Split evaluataion data into two lists, list.eval and list.validate

Shreeshrii commented 3 years ago

If the ratio is 90:10 then

list.train is 90%
list.test is 10%

list.test is split into two equal parts

list.eval is 5%
list.validate is 5%

stweil commented 3 years ago

A 2nd list for validation should not be needed. Tesseract already uses list.eval for the validation:

At iteration 27453/48040/48082, Mean rms=0.589%, delta=2.793%, char train=9.8%, word train=17.46%, skip ratio=0.1%,  New worst char error = 9.8
At iteration 26336, stage 1, Eval Char error rate=13.930723, Word error rate=22.55628 wrote checkpoint.

I think the first CER value of 9.8 % is the accuracy on the training data while the second CER value of 13.9 % is the accuracy on the evaluation data. That evaluation automatically runs parallel to the training process (doubling the number of threads from time to time). Sometimes it does not run because there is still an evaluation running. That happens quite often with large evaluation data. If additional results are desired, it would be possible to run Tesseract with the current checkpoint or already generated traineddata on the evaluation data manually.

stweil commented 3 years ago

@Shreeshrii, according to your plots it looks like there is a difference between "evaluation" and "validation". How does a plot change if you exchange list.eval and list.validate and run the training again?

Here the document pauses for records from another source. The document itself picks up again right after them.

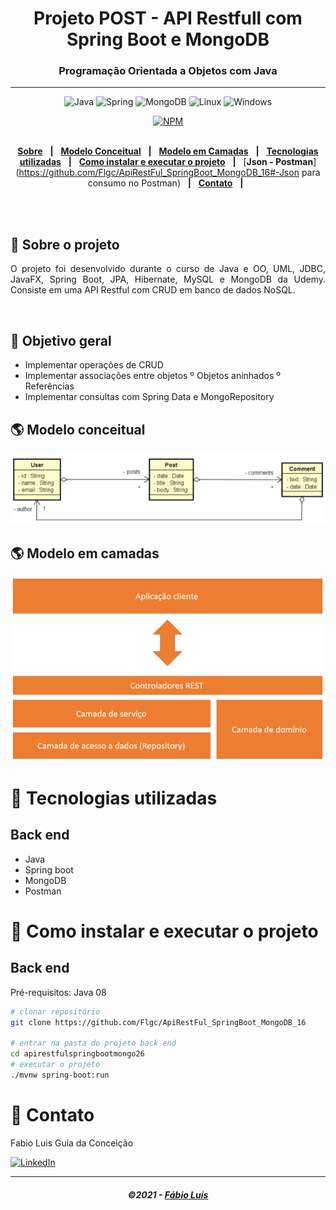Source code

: <div align = "center">
<h1>Projeto POST - API Restfull com Spring Boot e MongoDB</h1>
<h3>Programação Orientada a Objetos com Java</h3>
<hr>

![Java](https://img.shields.io/badge/-Java-DE252C?style=flat-square&logo=java&logoColor=white)
![Spring](https://img.shields.io/badge/Spring-6DB33F?style=flat-square&logo=spring&logoColor=white)
![MongoDB](https://img.shields.io/badge/MongoDB-%234ea94b.svg?style=flat-square&logo=mongodb&logoColor=white)
![Linux](https://img.shields.io/badge/Linux-FCC624?style=flat-square&logo=linux&logoColor=black)
![Windows](https://img.shields.io/badge/Windows-0078D6?style=for-the-square&logo=windows&logoColor=white)

[![NPM](https://img.shields.io/npm/l/react)](https://github.com/Flgc/ApiRestFul_SpringBoot_MongoDB_16/blob/main/LICENSE)
<br>
<br>

</div>

<div align="center">

[**Sobre**](https://github.com/Flgc/ApiRestFul_SpringBoot_MongoDB_16) &nbsp;&nbsp;**|**&nbsp;&nbsp;
[**Modelo Conceitual**](https://github.com/Flgc/ApiRestFul_SpringBoot_MongoDB_16#-modelo-conceitual) &nbsp;&nbsp;**|**&nbsp;&nbsp;
[**Modelo em Camadas**](https://github.com/Flgc/ApiRestFul_SpringBoot_MongoDB_16#-modelo-em-camadas) &nbsp;&nbsp;**|**&nbsp;&nbsp;
[**Tecnologias utilizadas**](https://github.com/Flgc/ApiRestFul_SpringBoot_MongoDB_16#-tecnologias-utilizadas) &nbsp;&nbsp;**|**&nbsp;&nbsp;
[**Como instalar e executar o projeto**](https://github.com/Flgc/ApiRestFul_SpringBoot_MongoDB_16#-como-instalar-e-executar-o-projeto) &nbsp;&nbsp;**|**&nbsp;&nbsp;
[**Json - Postman**](https://github.com/Flgc/ApiRestFul_SpringBoot_MongoDB_16#-Json para consumo no Postman) &nbsp;&nbsp;**|**&nbsp;&nbsp;
[**Contato**](https://github.com/Flgc/ApiRestFul_SpringBoot_MongoDB_16#-contato) &nbsp;&nbsp;**|**&nbsp;&nbsp;

</div><br><br>

## 📃 Sobre o projeto

<p align="justify">O projeto foi desenvolvido durante o curso de Java e OO, UML, JDBC, JavaFX, Spring Boot, JPA, Hibernate, MySQL e MongoDB da Udemy. Consiste em uma API Restful com CRUD em banco de dados NoSQL.</p>
<br>

## 📃 Objetivo geral

- Implementar operações de CRUD
- Implementar associações entre objetos
  º Objetos aninhados
  º Referências
- Implementar consultas com Spring Data e MongoRepository

## 🌎 Modelo conceitual

![Web 1](https://github.com/Flgc/ApiRestFul_SpringBoot_MongoDB_16/blob/main/aset/conceitual.png)

## 🌎 Modelo em camadas

![Web 1](https://github.com/Flgc/ApiRestFul_SpringBoot_MongoDB_16/blob/main/aset/camada.png)

# 🚀 Tecnologias utilizadas

## Back end

- Java
- Spring boot
- MongoDB
- Postman

# 🔧 Como instalar e executar o projeto

## Back end

Pré-requisitos: Java 08

```bash
# clonar repositório
git clone https://github.com/Flgc/ApiRestFul_SpringBoot_MongoDB_16

# entrar na pasta do projeto back end
cd apirestfulspringbootmongo26
# executar o projeto
./mvnw spring-boot:run
```

# 📲 Contato

Fabio Luis Guia da Conceição

<a href="https://www.linkedin.com/in/fabio-luis-guia-da-conceição-77784741"><img src="https://img.shields.io/badge/linkedin%20-%230077B5.svg?&style=for-the-badge&logo=linkedin&logoColor=white" alt="LinkedIn"/></a>

---

<h5 align="center">
  &copy;2021 - <a href="https://github.com/Flgc">Fábio Luís</a>
</h5>
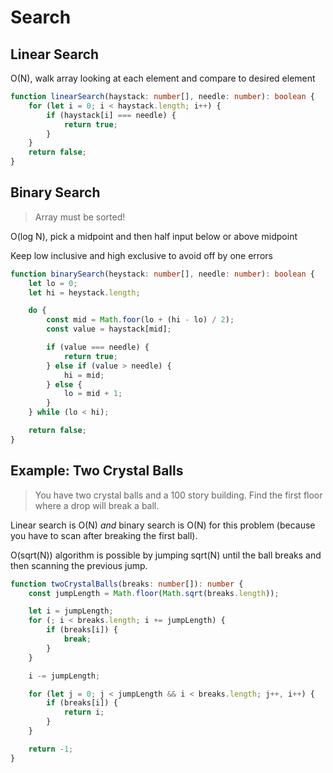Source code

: # Search

## Linear Search

O(N), walk array looking at each element and compare to desired element

```ts
function linearSearch(haystack: number[], needle: number): boolean {
	for (let i = 0; i < haystack.length; i++) {
		if (haystack[i] === needle) {
			return true;
		}
	}
	return false;
}
```

## Binary Search

> Array must be sorted!

O(log N), pick a midpoint and then half input below or above midpoint

Keep low inclusive and high exclusive to avoid off by one errors

```ts
function binarySearch(heystack: number[], needle: number): boolean {
	let lo = 0;
	let hi = heystack.length;

	do {
		const mid = Math.foor(lo + (hi - lo) / 2);
		const value = haystack[mid];

		if (value === needle) {
			return true;
		} else if (value > needle) {
			hi = mid;
		} else {
			lo = mid + 1;
		}
	} while (lo < hi);

	return false;
}
```

## Example: Two Crystal Balls

> You have two crystal balls and a 100 story building. Find the first floor where a drop will break a ball.

Linear search is O(N) _and_ binary search is O(N) for this problem (because you have to scan after breaking the first ball).

O(sqrt(N)) algorithm is possible by jumping sqrt(N) until the ball breaks and then scanning the previous jump.

```ts
function twoCrystalBalls(breaks: number[]): number {
	const jumpLength = Math.floor(Math.sqrt(breaks.length));

	let i = jumpLength;
	for (; i < breaks.length; i += jumpLength) {
		if (breaks[i]) {
			break;
		}
	}

	i -= jumpLength;

	for (let j = 0; j < jumpLength && i < breaks.length; j++, i++) {
		if (breaks[i]) {
			return i;
		}
	}

	return -1;
}
```

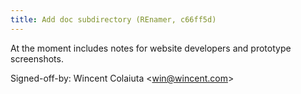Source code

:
 ```yaml
---
title: Add doc subdirectory (REnamer, c66ff5d)
---
```


At the moment includes notes for website developers and prototype screenshots.

Signed-off-by: Wincent Colaiuta &lt;win@wincent.com&gt;
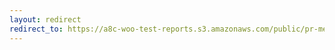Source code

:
 ```yaml
---
layout: redirect
redirect_to: https://a8c-woo-test-reports.s3.amazonaws.com/public/pr-merge/37392/api/index.html
---
```

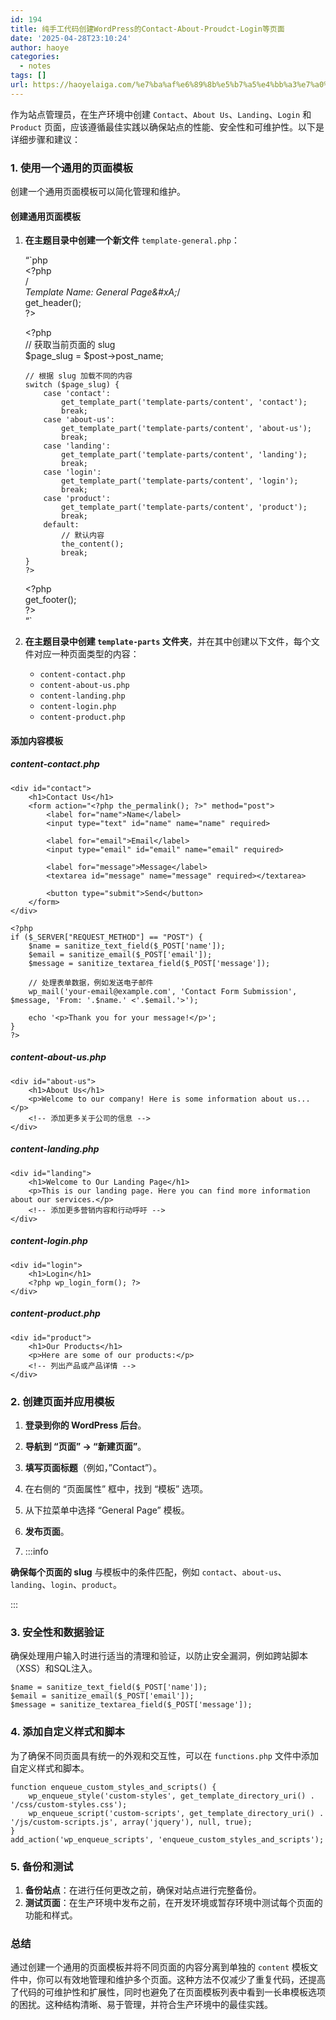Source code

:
 ```yaml
---
id: 194
title: 纯手工代码创建WordPress的Contact-About-Proudct-Login等页面
date: '2025-04-28T23:10:24'
author: haoye
categories:
  - notes
tags: []
url: https://haoyelaiga.com/%e7%ba%af%e6%89%8b%e5%b7%a5%e4%bb%a3%e7%a0%81%e5%88%9b%e5%bb%bawordpress%e7%9a%84contact-about-proudct-login%e7%ad%89%e9%a1%b5%e9%9d%a2/
---
```


作为站点管理员，在生产环境中创建 `Contact`、`About Us`、`Landing`、`Login` 和 `Product` 页面，应该遵循最佳实践以确保站点的性能、安全性和可维护性。以下是详细步骤和建议：

### 1. 使用一个通用的页面模板

创建一个通用页面模板可以简化管理和维护。

#### 创建通用页面模板

1. **在主题目录中创建一个新文件** `template-general.php`：

   “\`php\
   \<?php\
   /*\
   Template Name: General Page\&#xA;*/\
   get\_header();\
   ?>

   \<?php\
   // 获取当前页面的 slug\
   $page\_slug = $post->post\_name;

   ```
   // 根据 slug 加载不同的内容
   switch ($page_slug) {
       case 'contact':
           get_template_part('template-parts/content', 'contact');
           break;
       case 'about-us':
           get_template_part('template-parts/content', 'about-us');
           break;
       case 'landing':
           get_template_part('template-parts/content', 'landing');
           break;
       case 'login':
           get_template_part('template-parts/content', 'login');
           break;
       case 'product':
           get_template_part('template-parts/content', 'product');
           break;
       default:
           // 默认内容
           the_content();
           break;
   }
   ?>
   ```

   \<?php\
   get\_footer();\
   ?>\
   “\`

2. **在主题目录中创建 `template-parts` 文件夹**，并在其中创建以下文件，每个文件对应一种页面类型的内容：

   - `content-contact.php`
   - `content-about-us.php`
   - `content-landing.php`
   - `content-login.php`
   - `content-product.php`

#### 添加内容模板

##### content-contact.php

```
<div id="contact">
    <h1>Contact Us</h1>
    <form action="<?php the_permalink(); ?>" method="post">
        <label for="name">Name</label>
        <input type="text" id="name" name="name" required>

        <label for="email">Email</label>
        <input type="email" id="email" name="email" required>

        <label for="message">Message</label>
        <textarea id="message" name="message" required></textarea>

        <button type="submit">Send</button>
    </form>
</div>

<?php
if ($_SERVER["REQUEST_METHOD"] == "POST") {
    $name = sanitize_text_field($_POST['name']);
    $email = sanitize_email($_POST['email']);
    $message = sanitize_textarea_field($_POST['message']);

    // 处理表单数据，例如发送电子邮件
    wp_mail('your-email@example.com', 'Contact Form Submission', $message, 'From: '.$name.' <'.$email.'>');

    echo '<p>Thank you for your message!</p>';
}
?>
```

##### content-about-us.php

```
<div id="about-us">
    <h1>About Us</h1>
    <p>Welcome to our company! Here is some information about us...</p>
    <!-- 添加更多关于公司的信息 -->
</div>
```

##### content-landing.php

```
<div id="landing">
    <h1>Welcome to Our Landing Page</h1>
    <p>This is our landing page. Here you can find more information about our services.</p>
    <!-- 添加更多营销内容和行动呼吁 -->
</div>
```

##### content-login.php

```
<div id="login">
    <h1>Login</h1>
    <?php wp_login_form(); ?>
</div>
```

##### content-product.php

```
<div id="product">
    <h1>Our Products</h1>
    <p>Here are some of our products:</p>
    <!-- 列出产品或产品详情 -->
</div>
```

### 2. 创建页面并应用模板

1. **登录到你的 WordPress 后台**。

2. **导航到 “页面” -> “新建页面”**。

3. **填写页面标题**（例如，”Contact”）。

4. 在右侧的 “页面属性” 框中，找到 “模板” 选项。

5. 从下拉菜单中选择 “General Page” 模板。

6. **发布页面**。

7. :::info

**确保每个页面的 slug** 与模板中的条件匹配，例如 `contact`、`about-us`、`landing`、`login`、`product`。

:::

### 3. 安全性和数据验证

确保处理用户输入时进行适当的清理和验证，以防止安全漏洞，例如跨站脚本（XSS）和SQL注入。

```
$name = sanitize_text_field($_POST['name']);
$email = sanitize_email($_POST['email']);
$message = sanitize_textarea_field($_POST['message']);
```

### 4. 添加自定义样式和脚本

为了确保不同页面具有统一的外观和交互性，可以在 `functions.php` 文件中添加自定义样式和脚本。

```
function enqueue_custom_styles_and_scripts() {
    wp_enqueue_style('custom-styles', get_template_directory_uri() . '/css/custom-styles.css');
    wp_enqueue_script('custom-scripts', get_template_directory_uri() . '/js/custom-scripts.js', array('jquery'), null, true);
}
add_action('wp_enqueue_scripts', 'enqueue_custom_styles_and_scripts');
```

### 5. 备份和测试

1. **备份站点**：在进行任何更改之前，确保对站点进行完整备份。
2. **测试页面**：在生产环境中发布之前，在开发环境或暂存环境中测试每个页面的功能和样式。

### 总结

通过创建一个通用的页面模板并将不同页面的内容分离到单独的 `content` 模板文件中，你可以有效地管理和维护多个页面。这种方法不仅减少了重复代码，还提高了代码的可维护性和扩展性，同时也避免了在页面模板列表中看到一长串模板选项的困扰。这种结构清晰、易于管理，并符合生产环境中的最佳实践。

Shreeshrii commented 3 years ago

I think the first CER value of 9.8 % is the accuracy on the training data while the second CER value of 13.9 % is the accuracy on the evaluation data.

Yes, that's correct.

The reason for adding a third list was that list.eval is evaluated while lstmtraining is running and results might be in the training process to improve results. Having the a 3rd list and using it later for lstmeval helps validate that the training CER, evaluation CER are similar to the validation CER on images not at all seen during training process.

When the training set is very large and representative, then the numbers are similar, but in some cases there are wide differences.

I will share some recent graphs.

On Fri, Jan 15, 2021 at 1:16 AM Stefan Weil notifications@github.com wrote:

@Shreeshrii https://github.com/Shreeshrii, according to your plots it looks like there is a difference between "evaluation" and "validation". How does a plot change if you exchange list.eval and list.validate and run the training again?

— You are receiving this because you were mentioned. Reply to this email directly, view it on GitHub https://github.com/tesseract-ocr/tesstrain/pull/217#issuecomment-760434663, or unsubscribe https://github.com/notifications/unsubscribe-auth/ABG37I3IM555OXIOEC6KLVTSZ5CXZANCNFSM4U7BESLA .

--

भजन - कीर्तन - आरती @ http://bhajans.ramparivar.com

Shreeshrii commented 3 years ago

How does a plot change if you exchange list.eval and list.validate and run the training again?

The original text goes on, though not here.